Los datos de 2024 son particularmente reveladores porque muestran exactamente lo que la teoría predice: el agujero alcanzó un máximo de unos 20 millones de kilómetros cuadrados el 28 de septiembre, pero el promedio de septiembre-octubre fue el séptimo más pequeño desde que empezó la recuperación. Tanto NASA como NOAA como los servicios europeos Copernicus confirman la tendencia. No es un milagro ni una manipulación de datos; es exactamente lo que ocurre cuando retiras la fuente de cloro y bromo de la atmósfera y dejas que la química y la dinámica atmosférica hagan su trabajo.
¿Y quién es Steve Milloy, el autor del vídeo? Un activista mediático con un largo historial de negación de consensos científicos establecidos, desde los efectos del tabaco hasta la contaminación atmosférica y el cambio climático. Ha trabajado para think tanks financiados por industrias reguladas y tiene vínculos documentados con sectores que se benefician de la desregulación ambiental. Esto no invalida automáticamente cada palabra que dice, pero sí explica por qué es importante contrastar sus afirmaciones con fuentes primarias independientes en lugar de aceptarlas al pie de la letra.

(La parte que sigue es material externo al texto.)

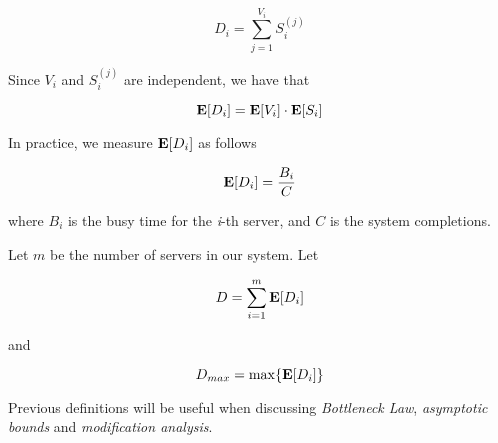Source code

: \begin{equation}
D_{i} = \sum_{j=1}^{V_{i}}S_{i}^{(j)}
\end{equation}

Since $V_{i}$ and $S_{i}^{(j)}$ are independent, we have that

\begin{equation}
\label{eqn:Service-Demand}
\expected{D_{i}} = \expected{V_{i}} \cdot \expected{S_{i}}
\end{equation}

In practice, we measure $\mathbf{E}[D_{i}]$ as follows

\begin{equation}
\mathbf{E}[D_{i}] = \frac{B_{i}}{C} 
\end{equation}

where
$B_{i}$ is the busy time for the \textit{i}-th server, and
$C$ is the system completions.

Let $m$ be the number of servers in our system. Let

\begin{equation}
\label{eqn:Total-Demand}
D = \sum_{i=1}^{m}\expected{D_{i}}
\end{equation}

and

\begin{equation}
\label{eqn:Maximum-Demand}
D_{max} = \max\{\expected{D_{i}}\}
\end{equation}

Previous definitions will be useful when discussing \textit{Bottleneck Law}, \textit{asymptotic bounds} and \textit{modification analysis}.

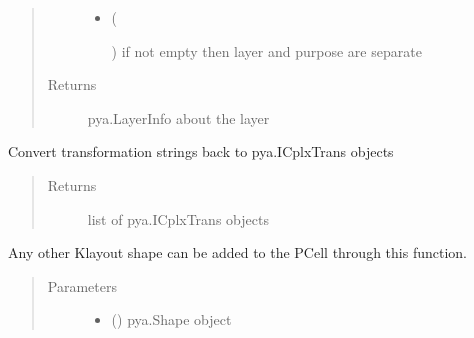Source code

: \documentclass[a4paper,10pt,english]{sphinxmanual}
\begin{document}
\begin{fulllineitems}
\begin{fulllineitems}
\begin{quote}
\begin{description}
\begin{itemize}
\item {} 
 (%
\begin{footnote}[59]\sphinxAtStartFootnote
{}
%
\end{footnote}) \textendash{} if not empty then layer and purpose are separate

\end{itemize}

\item[{Returns}] \leavevmode
pya.LayerInfo about the layer

\end{description}\end{quote}

\end{fulllineitems}


\begin{fulllineitems}
\label{\detokenize{photonics/photonics:kppc.photonics.PhotDevice.get_transformations}}
Convert transformation strings back to pya.ICplxTrans objects
\begin{quote}\begin{description}
\item[{Returns}] \leavevmode
list of pya.ICplxTrans objects

\end{description}\end{quote}

\end{fulllineitems}


\begin{fulllineitems}
\label{\detokenize{photonics/photonics:kppc.photonics.PhotDevice.insert_shape}}
Any other Klayout shape can be added to the PCell through this function.
\begin{quote}\begin{description}
\item[{Parameters}] \leavevmode\begin{itemize}
\item {} 
 () \textendash{} pya.Shape object


\end{itemize}
\end{description}
\end{quote}
\end{fulllineitems}
\end{fulllineitems}
\end{document}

La ironía de todo esto es que el agujero de ozono representa uno de los casos más exitosos de ciencia aplicada a la política pública en la historia moderna. Se detectó un problema, se identificó la causa, se desarrolló una solución tecnológica viable, se negoció un tratado internacional vinculante, y cuatro décadas después estamos viendo los resultados previstos. Los CFC fueron reemplazados por alternativas menos destructivas, la industria se adaptó, y el planeta se está curando lentamente. Es una historia de éxito que deberíamos celebrar, no una conspiración que desmontar.

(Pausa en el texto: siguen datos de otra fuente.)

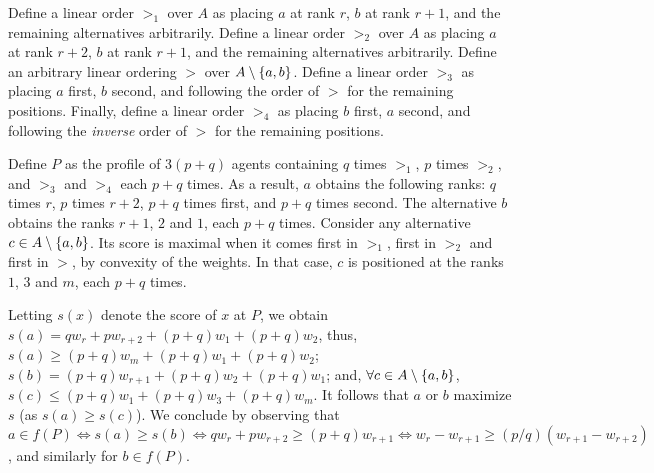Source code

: \documentclass{article}
\begin{document}
\begin{proof*}
	\label{proof:chairQuestions}
	Define a linear order $>_1$ over $A$ as placing $a$ at rank $r$, $b$ at rank $r + 1$, and the remaining alternatives arbitrarily. 
	Define a linear order $>_2$ over $A$ as placing $a$ at rank $r + 2$, $b$ at rank $r + 1$, and the remaining alternatives arbitrarily.
	Define an arbitrary linear ordering $>$ over $A \setminus \{a, b\}$. 
	Define a linear order $>_3$ as placing $a$ first, $b$ second, and following the order of $>$ for the remaining positions.
	Finally, define a linear order $>_4$ as placing $b$ first, $a$ second, and following the \emph{inverse} order of $>$ for the remaining positions.
	
	Define $P$ as the profile of $3 (p + q)$ agents containing $q$ times $>_1$, $p$ times $>_2$, and $>_3$ and $>_4$ each $p + q$ times.
	As a result, $a$ obtains the following ranks: $q$ times $r$, $p$ times $r + 2$, $p + q$ times first, and $p + q$ times second. The alternative $b$ obtains the ranks $r + 1$, $2$ and $1$, each $p + q$ times. Consider any alternative $c \in A \setminus \{a, b\}$. Its score is maximal when it comes first in $>_1$, first in $>_2$ and first in $>$, by convexity of the weights. In that case, $c$ is positioned at the ranks $1$, $3$ and $m$, each $p + q$ times. 
	
	Letting $s(x)$ denote the score of $x$ at $P$, we obtain $s(a) = q w_r + p w_{r + 2} + (p + q) w_1 + (p + q) w_2$, thus, $s(a) ≥ (p + q) w_m + (p + q) w_1 + (p + q) w_2$; $s(b) = (p + q) w_{r + 1} + (p + q) w_2 + (p + q) w_1$; and, $\forall c \in A \setminus \{a, b\}$, 
	$s(c) ≤ (p + q) w_1 + (p + q) w_3 + (p + q) w_m$. It follows that $a$ or $b$ maximize $s$ (as $s(a) ≥ s(c)$). We conclude by observing that $a \in f(P) ⇔ s(a) ≥ s(b) ⇔ q w_r + p w_{r + 2} ≥ (p + q) w_{r + 1} ⇔ w_r - w_{r + 1} ≥ (p / q) (w_{r + 1} - w_{r + 2})$, and similarly for $b \in f(P)$.
\end{proof*}
\end{document}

Pero claro, las historias de éxito no generan tantos clicks como las teorías conspiratorias. «Científicos resuelven problema ambiental global mediante cooperación internacional» no tiene el gancho dramático de «Todo fue un engaño para controlarte». La realidad, sin embargo, sigue siendo tozudamente real: el agujero de ozono existe, sabemos por qué existe, sabemos cómo solucionarlo, y lo estamos solucionando. Los datos de 40 años de observaciones independientes no mienten, por mucho que algunos prefieran crear narrativas alternativas para un mundo donde la evidencia científica se puede descartar con un vídeo de YouTube bien editado.